Community leader Amos Ramogake showed Sowetan the municipality’s plans and budgets to build toilets and roads and upgrade facilities that were approved in March this year.

“When I asked the contractor who laid the sewerage pipes why he was not installing toilets, he said he had stopped working because the municipality owes him R2million,” Ramogake said.

In the nearby Matikiring section, six overflowing toilets are surrounded by piles of rubbish. No one uses the messy toilets anymore. Everyone uses the veld.

Philemon Kwenane said: “The municipality does not want us to dig our own pit toilets.”

“What are we supposed to do?”

He said when the municipality moved them from Extension 4 to Matikiring they were promised toilets and houses.

“It’s a shame that we have to live like this,” Kwenane said. “I don’t even get visitors because they say they can’t visit a place with no ablution facilities.”
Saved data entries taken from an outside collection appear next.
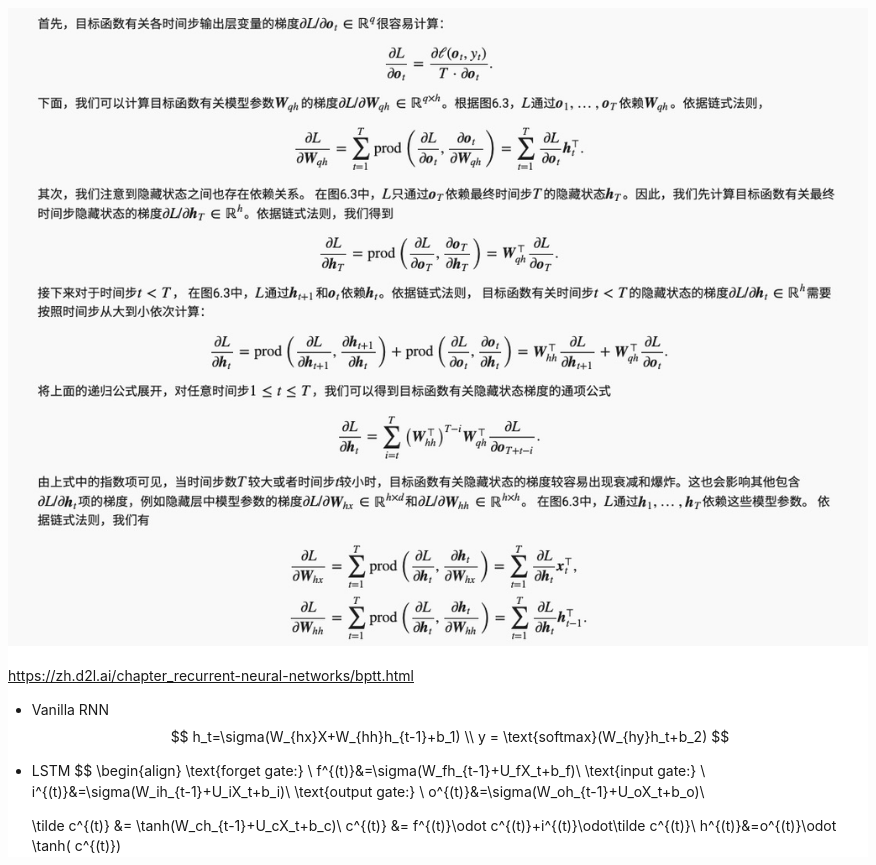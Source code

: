  ![bptt](pics/bptt.jpg)

  https://zh.d2l.ai/chapter_recurrent-neural-networks/bptt.html

- Vanilla RNN
  $$
  h_t=\sigma(W_{hx}X+W_{hh}h_{t-1}+b_1) \\
  y = \text{softmax}(W_{hy}h_t+b_2)
  $$

- LSTM
  $$
  \begin{align}
  \text{forget gate:} \  f^{(t)}&=\sigma(W_fh_{t-1}+U_fX_t+b_f)\\ 
  \text{input gate:} \  i^{(t)}&=\sigma(W_ih_{t-1}+U_iX_t+b_i)\\ 
  \text{output gate:} \ o^{(t)}&=\sigma(W_oh_{t-1}+U_oX_t+b_o)\\ 
  
  \tilde c^{(t)} &= \tanh(W_ch_{t-1}+U_cX_t+b_c)\\
  c^{(t)} &= f^{(t)}\odot c^{(t)}+i^{(t)}\odot\tilde c^{(t)}\\ 
  h^{(t)}&=o^{(t)}\odot \tanh( c^{(t)})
Municipal manager Roger Nkhumise said the toilets were the provincial department of local government’s responsibility since it had built the RDP houses.

“I started working here last year,” Nkhumise said. “It will cost the municipality R3,5million to install the toilets.
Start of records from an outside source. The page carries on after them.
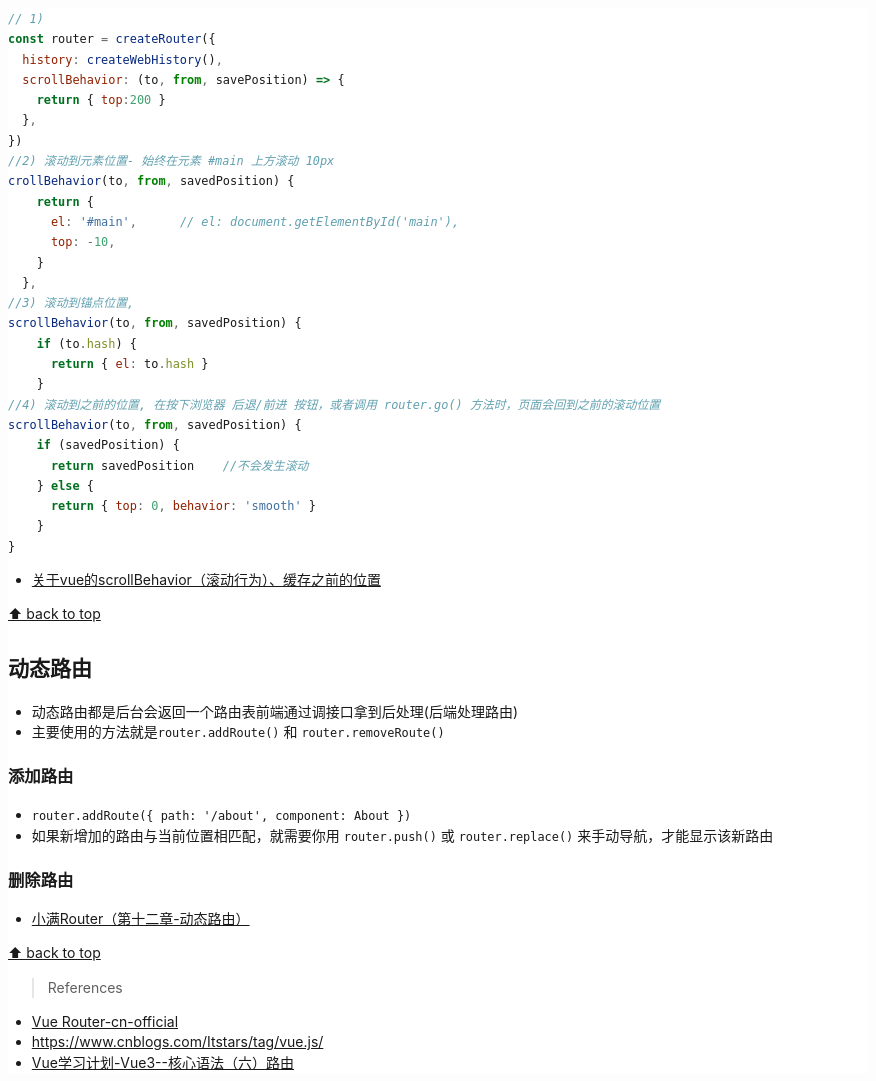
 ```js
// 1)
const router = createRouter({
  history: createWebHistory(),
  scrollBehavior: (to, from, savePosition) => {
    return { top:200 }
  },
})
//2) 滚动到元素位置- 始终在元素 #main 上方滚动 10px
crollBehavior(to, from, savedPosition) {
    return {
      el: '#main',      // el: document.getElementById('main'),
      top: -10,
    }
  },
//3) 滚动到锚点位置,
scrollBehavior(to, from, savedPosition) {
    if (to.hash) {
      return { el: to.hash }
    }
//4) 滚动到之前的位置, 在按下浏览器 后退/前进 按钮，或者调用 router.go() 方法时，页面会回到之前的滚动位置
scrollBehavior(to, from, savedPosition) {
    if (savedPosition) {
      return savedPosition    //不会发生滚动
    } else {
      return { top: 0, behavior: 'smooth' }
    }
}
```

- [关于vue的scrollBehavior（滚动行为）、缓存之前的位置](https://blog.csdn.net/muzidigbig/article/details/131709194)

[⬆ back to top](#top)

## 动态路由

- 动态路由都是后台会返回一个路由表前端通过调接口拿到后处理(后端处理路由)
- 主要使用的方法就是`router.addRoute()` 和 `router.removeRoute()`

### 添加路由

- `router.addRoute({ path: '/about', component: About })`
- 如果新增加的路由与当前位置相匹配，就需要你用 `router.push()` 或 `router.replace()` 来手动导航，才能显示该新路由

### 删除路由

- [小满Router（第十二章-动态路由）](https://xiaoman.blog.csdn.net/article/details/123783173)

[⬆ back to top](#top)

> References
- [Vue Router-cn-official](https://router.vuejs.org/zh/)
- https://www.cnblogs.com/Itstars/tag/vue.js/
- [Vue学习计划-Vue3--核心语法（六）路由](https://www.cnblogs.com/Itstars/p/17966831)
“We have written to the provincial government and local mining companies for help.”

Nkhumise said the municipality had applied for a bank loan and believed that the funding problem would be resolved next month.

He admitted that the municipality owed the contractor R2 million.

“The contractor was hired last year to lay sewage pipes, but there was no budget and that is why we still owe him money,” he said. “We do not have funds.”

Regorogile was founded in 1992.

Ramogake said after Nelson Mandela was released from prison in 1990, farm dwellers were evicted from farms by white farmers and told “to go to Mandela because he is now out of prison”.

The people first camped along the road, then they sought refuge in a cemetery and later settled outside the small iron mining town of Thabazimbi.

Residents named the area Regorogile, which loosely translated means “we have arrived”.